Never mind the loss of civil liberties and societal progress we've made over the past 50 years that a Trump "presidency" brings to this country. I'm starting to worry about the annihilation of all life on earth because that unqualified, mangled apricot hellbeast with a hair-trigger temper has the intellect, emotional maturity and self-restraint of a toddler. I mean he is still whining about not winning the popular vote! I have never seen a more sore group of winners than that fucktrumpet and his vulgar, ignorant minions in my entire life.
I only pray that when the bombs start falling, I—and my loved ones—are at or near ground zero. I want it to be over in a flash; to be incinerated before the pain signals even reach my brain. The alternative—to die a slow, painful death over the days or weeks that follow is something I don't even want to contemplate. And the absolute last thing I want to do is to "survive" a nuclear war and witness the downfall of civilization.
I'm seriously starting to wonder if this is the reason the Universe is not teeming with interplanetary explorers knocking at our door. Perhaps 99.99999% of all sentient life that arises in this universe cyclically destroys itself each and every time it's on the verge of becoming a spacefaring species and there are only a handful that survive their perpetual childhood and mature, wandering the blackness of space encountering nothing but the burnt-out cinders of millions of civilizations that weren't as lucky as they.

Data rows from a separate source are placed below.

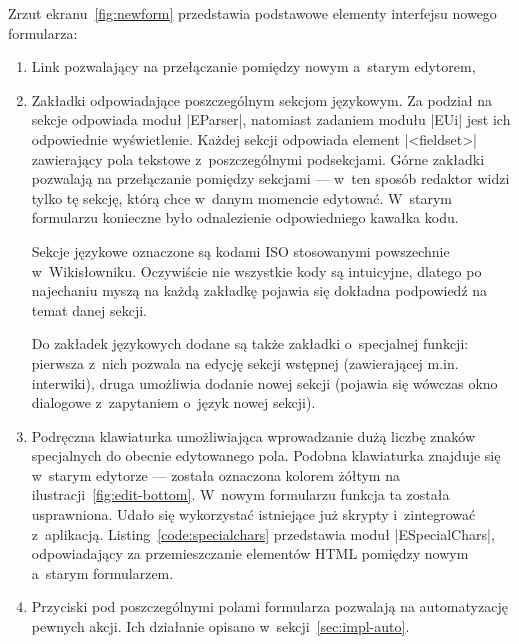 Zrzut ekranu~\ref{fig:newform} przedstawia podstawowe elementy interfejsu nowego formularza:
\begin{enumerate}
\item Link pozwalający na przełączanie pomiędzy nowym a~starym edytorem,
\item Zakładki odpowiadające poszczególnym sekcjom językowym. Za podział na sekcje odpowiada moduł \kod|EParser|, natomiast zadaniem modułu \kod|EUi| jest ich odpowiednie wyświetlenie. Każdej sekcji odpowiada element \kod|<fieldset>| zawierający pola tekstowe z~poszczególnymi podsekcjami. Górne zakładki pozwalają na przełączanie pomiędzy sekcjami --- w~ten sposób redaktor widzi tylko tę sekcję, którą chce w~danym momencie edytować. W~starym formularzu konieczne było odnalezienie odpowiedniego kawałka kodu.

Sekcje językowe oznaczone są kodami ISO stosowanymi powszechnie w~Wikisłowniku. Oczywiście nie wszystkie kody są intuicyjne, dlatego po najechaniu myszą na każdą zakładkę pojawia się dokładna podpowiedź na temat danej sekcji.

Do zakładek językowych dodane są także zakładki o~specjalnej funkcji: pierwsza z~nich pozwala na edycję sekcji wstępnej (zawierającej m.in. interwiki), druga umożliwia dodanie nowej sekcji (pojawia się wówczas okno dialogowe z~zapytaniem o~język nowej sekcji).
\item Podręczna klawiaturka umożliwiająca wprowadzanie dużą liczbę znaków specjalnych do obecnie edytowanego pola. Podobna klawiaturka znajduje się w~starym edytorze --- została oznaczona kolorem żółtym na ilustracji~\ref{fig:edit-bottom}. W~nowym formularzu funkcja ta została usprawniona. Udało się wykorzystać istniejące już skrypty i~zintegrować z~aplikacją. Listing~\ref{code:specialchars} przedstawia moduł \kod|ESpecialChars|, odpowiadający za przemieszczanie elementów HTML pomiędzy nowym a~starym formularzem.
\item Przyciski pod poszczególnymi polami formularza pozwalają na automatyzację pewnych akcji. Ich działanie opisano w~sekcji~\ref{sec:impl-auto}.
\end{enumerate}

Alternately, perhaps it will take a near-civilization-ending event to force humanity to finally grow up, put aside our infantile beliefs in invisible sky fairies and finally come to realize we're all in this together and no one's going to save us but ourselves. As Albert Einstein is quoted as saying, "I know not with what weapons World War III will be fought, but World War IV will be fought with sticks and stones," and it seems more true now than ever.

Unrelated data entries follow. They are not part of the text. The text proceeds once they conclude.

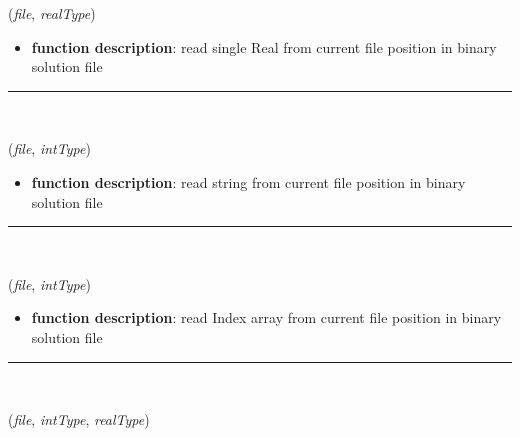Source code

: \begin{itemize}[leftmargin=1.4cm]
\begin{itemize}[leftmargin=1.4cm]
\begin{itemize}[leftmargin=1.4cm]
\begin{itemize}[leftmargin=0.5cm]
\begin{flushleft}
({\it file}, {\it realType})
\end{flushleft}
\setlength{\itemindent}{0.7cm}
\begin{itemize}[leftmargin=0.7cm]
\item[--]
{\bf function description}: read single Real from current file position in binary solution file
\vspace{12pt}\end{itemize}
%
\noindent\rule{8cm}{0.75pt}\vspace{1pt} \\ 
\begin{flushleft}
\label{sec:basicUtilities:BinaryReadString}
({\it file}, {\it intType})
\end{flushleft}
\setlength{\itemindent}{0.7cm}
\begin{itemize}[leftmargin=0.7cm]
\item[--]
{\bf function description}: read string from current file position in binary solution file
\vspace{12pt}\end{itemize}
%
\noindent\rule{8cm}{0.75pt}\vspace{1pt} \\ 
\begin{flushleft}
\label{sec:basicUtilities:BinaryReadArrayIndex}
({\it file}, {\it intType})
\end{flushleft}
\setlength{\itemindent}{0.7cm}
\begin{itemize}[leftmargin=0.7cm]
\item[--]
{\bf function description}: read Index array from current file position in binary solution file
\vspace{12pt}\end{itemize}
%
\noindent\rule{8cm}{0.75pt}\vspace{1pt} \\ 
\begin{flushleft}
\label{sec:basicUtilities:BinaryReadRealVector}
({\it file}, {\it intType}, {\it realType})
\end{flushleft}
\setlength{\itemindent}{0.7cm}
\begin{itemize}[leftmargin=0.7cm]

\end{itemize}
\end{itemize}
\end{itemize}
\end{itemize}
\end{itemize}
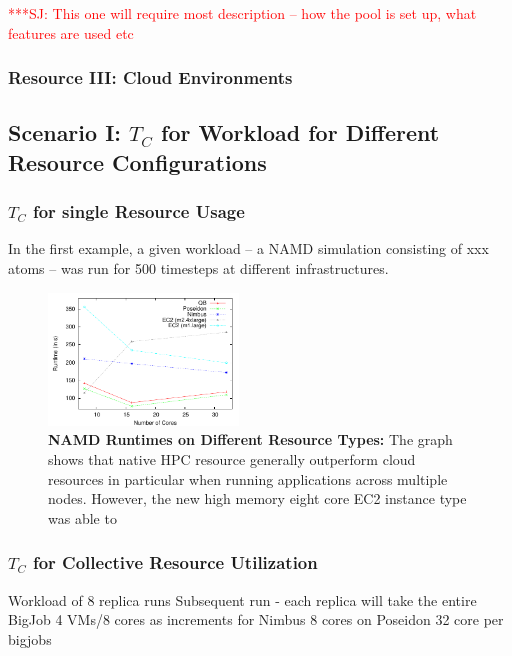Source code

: \documentclass[conference,final]{IEEEtran}
\newcommand{\tc}{$T_{C}$ }
\newcommand{\jhanote}[1]{ {\textcolor{red} { ***SJ: #1 }}}
\newcommand{\jhanote}[1]{}
\begin{document}
\jhanote{This one will require most description -- how the pool is set
up, what features are used etc}

\subsubsection*{Resource III: Cloud Environments}


\subsection{Scenario I: \tc for Workload for Different Resource Configurations}

\subsubsection{\tc for single Resource Usage}

In the first example, a given workload -- a NAMD simulation consisting of xxx atoms --
was run for 500 timesteps at different infrastructures.

\begin{figure}[htbp]
    \centering
        \includegraphics[width=0.45\textwidth]{performance/namd_run.pdf}
    \caption{\textbf{NAMD Runtimes on Different Resource Types: } The graph shows that 
             native HPC resource generally outperform cloud resources in particular when
             running applications across multiple nodes. However, the new 
             high memory eight core EC2 instance type was able to }
    \label{fig:performance_namd_run}
\end{figure}




\subsubsection{\tc for Collective Resource Utilization}

Workload of 8 replica runs
Subsequent run - each replica will take the entire BigJob
4 VMs/8 cores as increments for Nimbus
8 cores on Poseidon
32 core per bigjobs
\end{document}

Looking to the Star Trek universe, it must be remembered that their society arose only from the ashes of a nuclear war—although to be honest I doubt humanity will recover as quickly as it did in the Trek timeline unless the next war is a very limited one—something I find extremely unlikely in today's climate of supercharged hate and intolerance.
The sense of dread so many of us are feeling is not hyperbole. It's not sour grapes because our guy girl lost. Hell, I've been voting all my adult life and there have been only a handful of elections when the candidate I voted for actually won. I've had to suffer through bad president after bad president—Nixon, Reagan, Bush I, Bush II—doing what they could do to fight progress and set the clock back to some mythic "Ozzie and Harriet" time in America that never even existed. But Trump's treasonous ascendancy to the presidency and the fact that he is now surrounding himself with people who are without exception the absolute antithesis of the posts they are filling is NOT business as usual. This is not normal! It is not just a case of "good presidents come and go." For the first time in our history, we are about to have someone at the helm of this country who has the capability of causing an extinction level planetary event and no one seems to care or understand except a few of us acting as modern day Cassandras screaming into the darkness. Unless his own party—or the opposition finally grows a spine—and stands up, says No Donnie, you can't nuke [insert country of your choice]! and takes away his goddamned Twitter, I'm not holding out hope the United States will not be recognizable—much less have another presidential election when he can be removed from office—in four years.
Exactly what I'm feeling these days. I also hope if the nukes fall that I'm at ground zero.